::: RECORDS FOR THE TASK
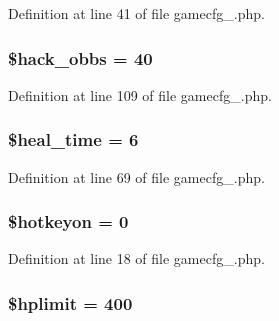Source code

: Definition at line 41 of file gamecfg\+\_.\+php.

\hypertarget{gamecfg__1_8php_ace20ccf761c1d090f4a6db31168b0883}{
\subsubsection[{\$hack\+\_\+obbs}]{\setlength{\rightskip}{0pt plus 5cm}\$hack\+\_\+obbs = 40}}\label{gamecfg__1_8php_ace20ccf761c1d090f4a6db31168b0883}


Definition at line 109 of file gamecfg\+\_.\+php.

\hypertarget{gamecfg__1_8php_aa4695f36473eeaf50163ea29fdc918ab}{
\subsubsection[{\$heal\+\_\+time}]{\setlength{\rightskip}{0pt plus 5cm}\$heal\+\_\+time = 6}}\label{gamecfg__1_8php_aa4695f36473eeaf50163ea29fdc918ab}


Definition at line 69 of file gamecfg\+\_.\+php.

\hypertarget{gamecfg__1_8php_a0e0ee5defa1b1d539fefe3204af96d1f}{
\subsubsection[{\$hotkeyon}]{\setlength{\rightskip}{0pt plus 5cm}\$hotkeyon = 0}}\label{gamecfg__1_8php_a0e0ee5defa1b1d539fefe3204af96d1f}


Definition at line 18 of file gamecfg\+\_.\+php.

\hypertarget{gamecfg__1_8php_a70b943cda29c3eafca420a4ad2a8db5b}{
\subsubsection[{\$hplimit}]{\setlength{\rightskip}{0pt plus 5cm}\$hplimit = 400}}\label{gamecfg__1_8php_a70b943cda29c3eafca420a4ad2a8db5b}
::::::
### WORK TO BE COMPLETED
From the entries, copy every line in which the word "Definition" occurs.

### ANSWER
: Definition at line 41 of file gamecfg\+\_.\+php.
Definition at line 109 of file gamecfg\+\_.\+php.
Definition at line 69 of file gamecfg\+\_.\+php.
Definition at line 18 of file gamecfg\+\_.\+php.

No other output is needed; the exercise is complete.